Halebî “Sîre”de Hz. Peygamber (s.a.v)’in ölümüne dair bazı hususları belirttikten sonra aynen şöyle der:

“Bu hadis, sahihtir. 10 kadar sahabiden gelmiştir. Geliş yollarının çok olmasından ötürü hadis, mütevatir hadislerden sayılmıştır.”

* * *

 

-232 ﴿ لَوْ كُنْتُ مُتَّخِذاً خَلِيلاً غَيْرَ رَبِّي لَأَتَّخَذْتُ أَبَا بَكْرٍ خَلِيلاً ﴾

“Rabbimden başka bir dost edinecek olsaydım, mutlaka Ebu Bekr’i dost edinirdim”[7]

Suyûtî (ö. 911/1505) “el-Ezhâr”da bu hadis şu yollardan getirmiştir:

1.     Ebu Saîd el-Hudrî                             

2.     Abdullah ibn Abbâs                           

3.     Abdullah ibnu’z-Zübeyr                     

4.     Abdullah ibn Mes’ud                         

5.     Cündub el-Becelî                               

6.     Ebu’l-Meâlî

7.     Ebu Hüreyre

8.     Enes

9.     Abdullah ibn Ömer

10.     Ebu Vâkid

11.     Hz. Aişe

Toplam, 11 kişi.

(Derim ki:) Bu hadis, şu yollardan da gelmiştir:

12. Câbir b. Abdullah

1.        Berâ’

2.        Sa’d

Şeyh Abdurrauf el-Münâvî (ö. 1031/1622) “Teysîr”de bu hadisin mütevatir olduğunu belirtmiştir.
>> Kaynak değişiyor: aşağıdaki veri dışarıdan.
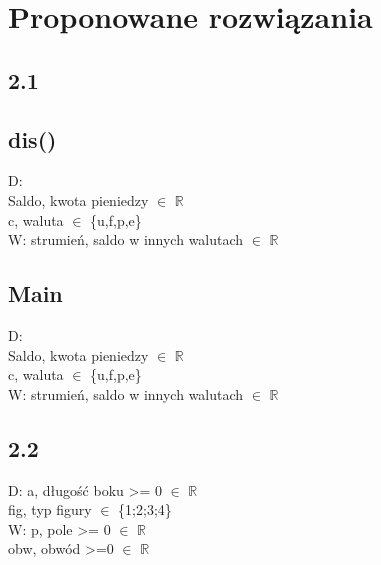 \documentclass[a4paper,twoside,7pt]{book}
\begin{document}

\section{Proponowane rozwiązania}
\subsection*{2.1}
\subsection*{dis()}
\begin{multicols}{2}
  \begin{flushleft}

    \end{flushleft}
D: \\
Saldo, kwota pieniedzy $\in$ $\mathbb{R}$\\
c, waluta $\in$ \{u,f,p,e\}\\
W: strumień, saldo w innych walutach $\in$ $\mathbb{R}$
    \begin{flushright}
    
    \end{flushright}
\end{multicols}
\newpage
\subsection*{Main}
\begin{multicols}{2}
  \begin{flushleft}

    \end{flushleft}
D: \\
Saldo, kwota pieniedzy $\in$ $\mathbb{R}$\\
c, waluta $\in$ \{u,f,p,e\}\\
W: strumień, saldo w innych walutach $\in$ $\mathbb{R}$
    \begin{flushright}
    
    \end{flushright}
\end{multicols}

\subsection*{2.2}
\begin{multicols}{2}
  \begin{flushleft}

    \end{flushleft}
D: a, długość boku >= 0 $\in$ $\mathbb{R}$\\
fig, typ figury $\in$ \{1;2;3;4\}\\
W: p, pole >= 0 $\in$ $\mathbb{R}$\\
obw, obwód >=0 $\in$ $\mathbb{R}$
    \begin{flushright}
    
    \end{flushright}    
\end{multicols}
\newpage
\end{document}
Şeyh Murtaza ez-Zebîdî (ö. 1205/1790)’da “Şerhu’l-İhyâ”da şöyle der: “Bu hadis, mütevatirdir. Hadisi, sahabeden 15 kadar kimse rivayet etmiştir.”
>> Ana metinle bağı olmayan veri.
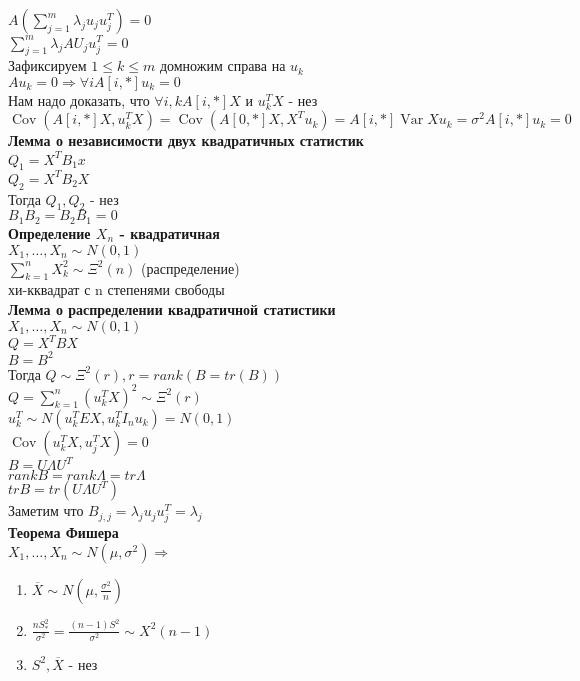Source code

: \documentclass{article}
\newcommand\0{\mathbb{0}}
\DeclareMathOperator{\Var}{Var}
\DeclareMathOperator{\Cov}{Cov}
\newcommand\1{\mathbb{1}}
\newcommand{\Rto}{\Rightarrow}
\begin{document}
$A(\displaystyle\sum_{j = 1}^m \lambda_j u_j u_j^T) = 0$\\
$\displaystyle\sum_{j = 1}^m \lambda_j A U_j u_j^T = 0$\\
Зафиксируем $1 \leq k \leq m$ домножим справа на $u_k$\\
$Au_k = 0 \Rto \forall i A[i, *]u_k = 0$\\
Нам надо доказать, что $\forall i, k A[i, *]X$ и $u_k^TX$ - нез\\
$\Cov(A[i, *]X, u_k^TX) = \Cov(A[0, *]X, X^Tu_k) = A[i, *] \Var X u_k = \sigma^2 A[i, *]u_k = 0$\\
\textbf{Лемма о независимости двух квадратичных статистик}\\
$Q_1 = X^T B_1 x$\\
$Q_2 = X^TB_2X$\\
Тогда $Q_1, Q_2$ - нез\\
$B_1 B_2 = B_2 B_1 = 0$\\
\textbf{Определение $X_n$ - квадратичная}\\
$X_1, \dots, X_n \sim N(0, 1)$\\
$\displaystyle\sum_{k = 1}^{n}X_k^2 \sim \Xi^2(n)$ (распределение)\\
хи-кквадрат с n степенями свободы\\
\textbf{Лемма о распределении квадратичной статистики}\\
$X_1, \dots, X_n \sim N(0, 1)$\\
$Q = X^TBX$\\
$B = B^2$\\
Тогда $Q \sim \Xi^2(r), r = rank(B = tr(B))$\\
$Q = \displaystyle\sum_{k = 1}^n (u_k^T X)^2 \sim \Xi^2(r)$\\
$u_k^T \sim N(u_k^T EX, u_k^T I_nu_k) = N(0, 1)$\\
$\Cov(u_k^TX, u_j^TX) = 0$\\
$B = U \Lambda U^T$\\
$rank B = rank \Lambda = tr \Lambda$\\
$tr B = tr(U \Lambda U^T)$\\
Заметим что $B_{j, j} = \lambda_j u_j u_j^T = \lambda_j$\\
\textbf{Теорема Фишера}\\
$X_1, \dots, X_n \sim N(\mu, \sigma^2) \Rto$\\
\begin{enumerate}
    \item $\overline{X} \sim N(\mu, \frac{\sigma^2}{n})$
    \item $\frac{n S_*^2}{\sigma^2} = \frac{(n - 1)S^2}{\sigma^2} \sim X^2(n - 1)$
    \item $S^2, \overline{X}$ - нез
\end{enumerate}
\end{document}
Daha sonra da hadisi rivayet eden 14 kişiyi ve bu hadislerin tahricini yapan kimseleri de anmıştır.

Bu konuda daha geniş bilgi için “Kitâbu âdâbi’l-uhuvvet ve’s-Sohbet”’in üçüncü bâb’ına bakabilirsiniz.
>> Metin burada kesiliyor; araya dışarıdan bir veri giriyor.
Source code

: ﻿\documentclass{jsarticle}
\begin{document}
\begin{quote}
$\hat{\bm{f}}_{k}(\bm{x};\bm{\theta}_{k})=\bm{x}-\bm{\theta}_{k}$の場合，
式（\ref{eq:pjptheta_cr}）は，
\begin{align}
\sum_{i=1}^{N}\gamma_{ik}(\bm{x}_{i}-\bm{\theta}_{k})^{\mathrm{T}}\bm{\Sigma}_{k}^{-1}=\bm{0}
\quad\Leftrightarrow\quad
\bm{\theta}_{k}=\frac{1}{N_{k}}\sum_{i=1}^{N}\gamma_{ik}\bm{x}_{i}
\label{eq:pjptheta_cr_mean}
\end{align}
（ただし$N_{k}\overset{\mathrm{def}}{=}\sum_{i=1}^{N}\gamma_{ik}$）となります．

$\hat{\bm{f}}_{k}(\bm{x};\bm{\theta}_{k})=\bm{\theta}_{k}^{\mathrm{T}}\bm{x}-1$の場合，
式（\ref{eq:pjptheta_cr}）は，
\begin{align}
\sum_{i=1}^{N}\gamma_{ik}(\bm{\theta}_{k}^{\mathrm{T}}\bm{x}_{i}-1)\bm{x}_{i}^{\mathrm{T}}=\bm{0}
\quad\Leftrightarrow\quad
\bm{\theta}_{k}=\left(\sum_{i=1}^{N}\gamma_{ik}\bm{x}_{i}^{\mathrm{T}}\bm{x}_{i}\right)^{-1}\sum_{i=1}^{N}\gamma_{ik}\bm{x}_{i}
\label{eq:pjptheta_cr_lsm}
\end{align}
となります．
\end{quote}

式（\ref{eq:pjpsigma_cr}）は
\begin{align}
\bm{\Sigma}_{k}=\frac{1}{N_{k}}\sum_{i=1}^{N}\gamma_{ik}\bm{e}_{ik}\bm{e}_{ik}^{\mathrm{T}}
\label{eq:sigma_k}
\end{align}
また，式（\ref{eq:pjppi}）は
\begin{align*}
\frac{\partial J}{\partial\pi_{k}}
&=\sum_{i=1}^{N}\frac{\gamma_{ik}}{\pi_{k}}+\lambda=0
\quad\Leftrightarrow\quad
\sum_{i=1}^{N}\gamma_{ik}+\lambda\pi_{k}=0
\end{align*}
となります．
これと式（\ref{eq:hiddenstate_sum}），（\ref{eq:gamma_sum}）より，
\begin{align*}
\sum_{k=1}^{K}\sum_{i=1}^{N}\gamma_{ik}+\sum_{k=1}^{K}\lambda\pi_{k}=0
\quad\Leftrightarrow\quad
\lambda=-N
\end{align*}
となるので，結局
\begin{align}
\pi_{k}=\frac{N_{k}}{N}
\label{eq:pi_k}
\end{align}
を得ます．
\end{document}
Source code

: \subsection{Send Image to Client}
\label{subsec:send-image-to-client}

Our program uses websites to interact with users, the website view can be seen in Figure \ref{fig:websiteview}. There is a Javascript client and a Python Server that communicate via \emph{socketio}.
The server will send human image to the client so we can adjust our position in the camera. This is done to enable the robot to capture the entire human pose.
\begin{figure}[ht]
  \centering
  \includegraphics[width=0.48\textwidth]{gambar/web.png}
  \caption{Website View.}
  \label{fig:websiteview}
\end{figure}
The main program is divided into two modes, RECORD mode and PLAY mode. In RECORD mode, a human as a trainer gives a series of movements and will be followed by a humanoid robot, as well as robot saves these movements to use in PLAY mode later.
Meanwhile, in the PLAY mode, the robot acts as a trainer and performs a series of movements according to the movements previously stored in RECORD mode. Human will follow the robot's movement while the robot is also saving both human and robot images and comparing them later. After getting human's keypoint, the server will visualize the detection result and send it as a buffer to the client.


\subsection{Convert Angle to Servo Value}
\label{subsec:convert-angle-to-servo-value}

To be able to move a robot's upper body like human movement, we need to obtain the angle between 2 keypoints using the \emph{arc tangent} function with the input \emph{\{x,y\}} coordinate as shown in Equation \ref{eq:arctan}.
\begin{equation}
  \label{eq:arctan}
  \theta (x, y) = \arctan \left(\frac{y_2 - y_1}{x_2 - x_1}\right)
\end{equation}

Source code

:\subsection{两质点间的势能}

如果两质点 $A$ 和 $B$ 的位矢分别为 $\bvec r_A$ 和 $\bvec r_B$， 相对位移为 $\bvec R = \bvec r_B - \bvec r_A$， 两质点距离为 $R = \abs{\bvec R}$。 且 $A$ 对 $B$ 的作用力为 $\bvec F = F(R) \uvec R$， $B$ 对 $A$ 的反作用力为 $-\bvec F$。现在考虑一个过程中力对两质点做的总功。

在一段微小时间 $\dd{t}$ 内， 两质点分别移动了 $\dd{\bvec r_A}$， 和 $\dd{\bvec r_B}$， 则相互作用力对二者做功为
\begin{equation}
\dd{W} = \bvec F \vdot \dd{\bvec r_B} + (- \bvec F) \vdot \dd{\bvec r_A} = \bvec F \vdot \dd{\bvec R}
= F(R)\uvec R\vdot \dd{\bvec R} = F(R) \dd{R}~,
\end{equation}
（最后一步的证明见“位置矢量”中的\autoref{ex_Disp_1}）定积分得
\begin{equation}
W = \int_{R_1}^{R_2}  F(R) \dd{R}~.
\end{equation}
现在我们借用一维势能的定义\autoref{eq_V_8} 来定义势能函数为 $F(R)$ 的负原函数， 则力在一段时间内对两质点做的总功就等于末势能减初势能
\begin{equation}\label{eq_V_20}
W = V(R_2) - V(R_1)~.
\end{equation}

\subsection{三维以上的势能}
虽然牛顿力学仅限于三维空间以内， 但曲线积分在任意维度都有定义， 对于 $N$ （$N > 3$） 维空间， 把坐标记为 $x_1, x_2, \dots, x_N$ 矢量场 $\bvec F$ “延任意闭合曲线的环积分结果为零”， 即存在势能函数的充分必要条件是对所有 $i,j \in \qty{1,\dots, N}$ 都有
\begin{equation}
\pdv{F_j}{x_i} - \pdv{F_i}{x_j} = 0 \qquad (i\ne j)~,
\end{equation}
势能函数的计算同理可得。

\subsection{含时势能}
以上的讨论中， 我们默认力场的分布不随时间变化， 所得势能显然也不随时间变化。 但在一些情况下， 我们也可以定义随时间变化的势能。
Ayrıca bu hadis ile Buhârî ile Müslim’in “Sahîh”lerinde bazı geliş yolları bulunan bundan sonraki hadis, aslında aynı hadistir. Bu hadisin lafzı, Buhârî’de Ebu Saîd el-Hudrî’den[8] şöyle gelmiştir:

﴿ خَطَبَ رَسُولُ اللَّهِ صَلَّى اللَّه عَلَيْهِ وَسَلَّمَ النَّاسَ وَقَالَ: إِنَّ اللَّهَ خَيَّرَ عَبْدًا بَيْنَ الدُّنْيَا وَبَيْنَ مَا عِنْدَهُ فَاخْتَارَ ذَلِكَ الْعَبْدُ مَا عِنْدَ اللَّهِ قَالَ فَبَكَى أَبُو بَكْرٍ فَعَجِبْنَا لِبُكَائِهِ أَنْ يُخْبِرَ رَسُولُ اللَّهِ صَلَّى اللَّه عَلَيْهِ وَسَلَّمَ عَنْ عَبْدٍ خُيِّرَ فَكَانَ رَسُولُ اللَّهِ صَلَّى اللَّه عَلَيْهِ وَسَلَّمَ هُوَ الْمُخَيَّرَ وَكَانَ أَبُو بَكْرٍ أَعْلَمَنَا فَقَالَ رَسُولُ اللَّهِ صَلَّى اللَّهم عَلَيْهِ وَسَلَّمَ إِنَّ مِنْ أَمَنِّ النَّاسِ عَلَيَّ فِي صُحْبَتِهِ وَمَالِهِ أَبَا بَكْرٍ وَلَوْ كُنْتُ مُتَّخِذًا خَلِيلًا غَيْرَ رَبِّي لَاتَّخَذْتُ أَبَا بَكْرٍ وَلَكِنْ أُخُوَّةُ الْإِسْلَامِ وَمَوَدَّتُهُ لَا يَبْقَيَنَّ فِي الْمَسْجِدِ بَابٌ إِلَّا سُدَّ إِلَّا بَابَ أَبِي بَكْرٍ ﴾

Peygamber (s.a.v), insanlara bir gün şöyle hutbe verdi:       

“Yüce Allah, bir kulunu, dünya ile kendi katındakini tercih etmede onu serbest bıraktı. O kulda, Allah’ın katındakini tercih etti”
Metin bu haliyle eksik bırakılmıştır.